Strategically, we needed to prove to ourselves that our solution could meet the requirements described above at production scale. That meant that we needed to use production data and even production workflows in our testing. To focus our efforts on our most critical use cases and user groups, we focused on supporting dashboarding use cases with the proof-of-concept (POC) infrastructure. This allowed us to have multiple data warehouse (DW) backends, the old and the new, and we could dial up traffic between them as needed. Effectively, this became our method of doing a staged rollout of the POC architecture to production, as we could scale up traffic on the CDW and then do a cut over from legacy to the new system in real time, without needing to inform the users.

Tactics: Selecting the contenders and scaling the data

Our initial approach to analytics on an external cloud was to move a three petabyte subset of data. The dataset we selected to move to the cloud also represented one complete business process, because we wanted to transparently switch a subset of our users to the new platform and we did not want to struggle with and manage multiple systems.

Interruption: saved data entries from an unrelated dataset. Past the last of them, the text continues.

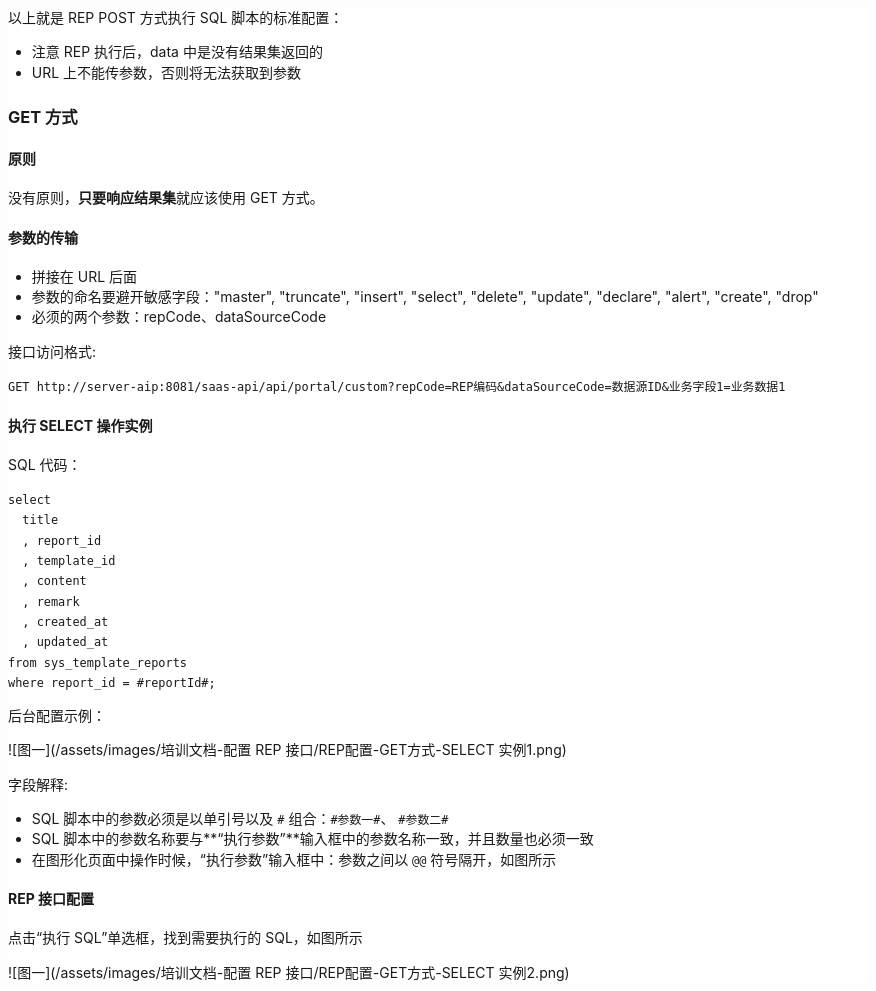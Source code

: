 以上就是 REP POST 方式执行 SQL 脚本的标准配置：

- 注意 REP 执行后，data 中是没有结果集返回的
- URL 上不能传参数，否则将无法获取到参数

### GET 方式

#### 原则

没有原则，**只要响应结果集**就应该使用 GET 方式。

#### 参数的传输

- 拼接在 URL 后面
- 参数的命名要避开敏感字段："master", "truncate", "insert", "select", "delete", "update", "declare", "alert", "create", "drop"
- 必须的两个参数：repCode、dataSourceCode

接口访问格式:

```
GET http://server-aip:8081/saas-api/api/portal/custom?repCode=REP编码&dataSourceCode=数据源ID&业务字段1=业务数据1
```

#### 执行 SELECT 操作实例

SQL 代码：

```
select 
  title
  , report_id
  , template_id
  , content
  , remark
  , created_at
  , updated_at
from sys_template_reports
where report_id = #reportId#;
```

后台配置示例：

![图一](/assets/images/培训文档-配置 REP 接口/REP配置-GET方式-SELECT 实例1.png)

字段解释:

- SQL 脚本中的参数必须是以单引号以及 `#` 组合：`#参数一#`、 `#参数二#`
- SQL 脚本中的参数名称要与**“执行参数”**输入框中的参数名称一致，并且数量也必须一致
- 在图形化页面中操作时候，“执行参数”输入框中：参数之间以 `@@` 符号隔开，如图所示

#### REP 接口配置

点击“执行 SQL”单选框，找到需要执行的 SQL，如图所示

![图一](/assets/images/培训文档-配置 REP 接口/REP配置-GET方式-SELECT 实例2.png)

After an initial round of exclusions based on the system requirements, we narrowed the field to two cloud data warehouses. We conducted our performance testing in this POC on BigQuery and “Alternate Cloud.” To scale the POC, we started by moving one fact table from MAW (note: we used a different dataset to test ingest performance, see below). Following that, we moved all the MAW summary data into both clouds. Then we would move three months of MAW data into the most successful cloud data warehouse, enabling all daily usage dashboards to be run on the new system. That scope of data allowed us to calculate all of the success criteria at the required scale of both data and users.

Performance testing results

Round 1: Ingest performance.

The requirement is that the cloud load all the daily data in time to meet the data load service-level agreement (SLA) of “by 9 am the next day”–where day was local day for a specific time zone. Both the clouds were able to meet this requirement.

Bulk ingest performance: Tie

Round 2: Query performance

To get an apples-to-apples comparison, we followed best practices for BigQuery and AC to measure optimal performance for each platform. The charts below show the query response time for a test set of thousands of queries on each platform. This corpus of queries represents several different workloads on the MAW. BigQuery outperforms AC particularly strongly in very short and very complex queries. Half (47%) of the queries tested in BigQuery finished in less than 10 sec compared to only 20% on AC. Even more starkly, only 5% of the thousands of queries tested took more than 3 minutes to run on BigQuery whereas almost half (43%) of the queries tested on AC took 3 minutes or more to complete.